The middle of the film – Shanghai, Macau, the island – is pure Bond porn. A fight, a fall, a casino, a tux, a mysterious femme fatale, deadly animals, an implausible lair, a villainous monologue, the long-awaited confrontation – Mendes seems determined to ensure anyone playing the Bond drinking-game gets absolutely legless. The introduction of Silva is the film’s highpoint, and also the moment when its gambles start to backfire.
The Shanghai apartment fight is brilliantly shot: two silhouettes clashing against the cold blue light. I do question Bond’s decision to grab onto the elevator – for a man recently shot in the shoulder that’s a big call. After making such a fuss of Bond’s dilapidated state, it would have been nice to show some evidence of this dilapidation. Instead the man is swinging from the bottom of lifts with an insouciance to make Tarzan queasy.
Poor old Séverine. Life wasn’t good to her by any stretch. Plenty of women have been dealt some rough hands by the series, but being killed off in order to let a septuagenarian become the heroine is a real stinker. At least she provides us with one beautiful encounter: Bond, a mysterious femme fatale, a casino. What more could anyone ask? Actually, “James, you remember that woman was a child prostitute?” would be a pretty valid question. “Get out of her shower!”
That rat monologue, though. What makes Silva’s appearance so potent is the build-up; the boat approaching the island, the captured Bond, and Séverine’s slow walk through it. By the time the lift descends the audience is on the edge of their seats. Has there ever been a more atmospheric introduction than Silva’s slow walk into focus while waxing lyrical on rat infestation?
The ensuing conversation is a true joy; Bond’s “What makes you think this is my first time?” is both a brilliant line and a remarkably plausible hint at a sexually liberated past. The lad went to boarding school after all.
Strangely I feel Silva is a missed opportunity. The character is introduced wonderfully and Bardem is brilliant in the role. Like Scaramanga or Alec Trevelyan, he is a dark inversion of Bond; but the flamboyance and flirtation mark Silva as unique.
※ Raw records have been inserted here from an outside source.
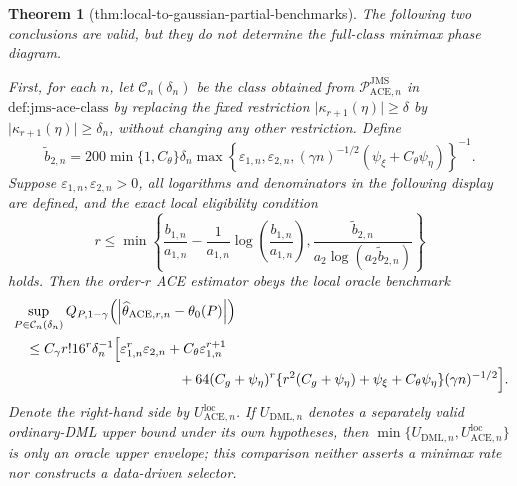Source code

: \documentclass{article}
\newtheorem{theorem}{Theorem}
\begin{document}
\begin{theorem}[thm:local-to-gaussian-partial-benchmarks]\label{thm:local-to-gaussian-partial-benchmarks}
The following two conclusions are valid, but they do not determine the full-class minimax phase diagram.

First, for each \(n\), let \(\mathcal C_n(\delta_n)\) be the class obtained from \(\mathcal P_{\mathrm{ACE},n}^{\mathrm{JMS}}\) in \(\text{def:jms-ace-class}\) by replacing the fixed restriction \(\lvert\kappa_{r+1}(\eta)\rvert\ge\delta\) by \(\lvert\kappa_{r+1}(\eta)\rvert\ge\delta_n\), without changing any other restriction.  Define
\[
 \widetilde b_{2,n}
 =200\min\{1,C_{\theta}\}\delta_n
 \max\!\left\{
   \varepsilon_{1,n},\varepsilon_{2,n},
   (\gamma n)^{-1/2}(\psi_{\xi}+C_{\theta}\psi_{\eta})
 \right\}^{-1}.
\]
Suppose \(\varepsilon_{1,n},\varepsilon_{2,n}>0\), all logarithms and denominators in the following display are defined, and the exact local eligibility condition
\[
 r\le
 \min\!\left\{
   \frac{b_{1,n}}{a_{1,n}}
   -\frac{1}{a_{1,n}}\log\!\left(\frac{b_{1,n}}{a_{1,n}}\right),
   \frac{\widetilde b_{2,n}}{a_2\log(a_2\widetilde b_{2,n})}
 \right\}
\]
holds.  Then the order-\(r\) ACE estimator obeys the local oracle benchmark
\[
\begin{aligned}
 &\sup_{P\in\mathcal C_n(\delta_n)}
 Q_{P,1-\gamma}
 \!\left(\left|\widehat\theta_{\mathrm{ACE},r,n}-\theta_0(P)\right|\right)\\
 &\quad\le
 C_{\gamma}r!16^r\delta_n^{-1}
 \Bigl[
   \varepsilon_{1,n}^r\varepsilon_{2,n}
   +C_{\theta}\varepsilon_{1,n}^{r+1}\\
 &\hspace{42mm}
   +64(C_g+\psi_{\eta})^r
    \{r^2(C_g+\psi_{\eta})+\psi_{\xi}+C_{\theta}\psi_{\eta}\}
    (\gamma n)^{-1/2}
 \Bigr].
\end{aligned}
\]
Denote the right-hand side by \(U_{\mathrm{ACE},n}^{\mathrm{loc}}\).  If \(U_{\mathrm{DML},n}\) denotes a separately valid ordinary-DML upper bound under its own hypotheses, then \(\min\{U_{\mathrm{DML},n},U_{\mathrm{ACE},n}^{\mathrm{loc}}\}\) is only an oracle upper envelope; this comparison neither asserts a minimax rate nor constructs a data-driven selector.


\end{theorem}
\end{document}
Unfortunately the potentially fascinating conflict between Bond and Silva – imagine a villain sexually attracted to 007! – is ignored completely in the finale. Silva’s verbal switch from ‘James’ to the more conventional ‘Mr Bond’/ ‘Bond’ shows the lost connection between the two characters. The knife-in-back is also a slightly anticlimactic demise. At last Craig’s Bond is given a physical equal – and yet the two of them aren’t allowed to fight! Bad form.
Once the action returns to London things start to unravel. You know the plot-holes. Why must Silva be captured if he’s a master of espionage and could infiltrate England whenever he wanted? Why doesn’t Q check the laptop before merrily plugging it into the MI6 mainframe? Why is shooting M at a public inquiry a safer bet than waiting outside her house? How does Silva even know the public inquiry exists? Why, since Silva is clearly a wizard – how else could he predict the exact moment Bond would require a tube to be thrown at him – doesn’t he use his magical powers to kill M from afar. Posers all – and too complicated for me to answer. Let’s focus on a different mistake, a narrative misstep that pushes the film into the wrong final act. Silva should kill M at the public inquiry.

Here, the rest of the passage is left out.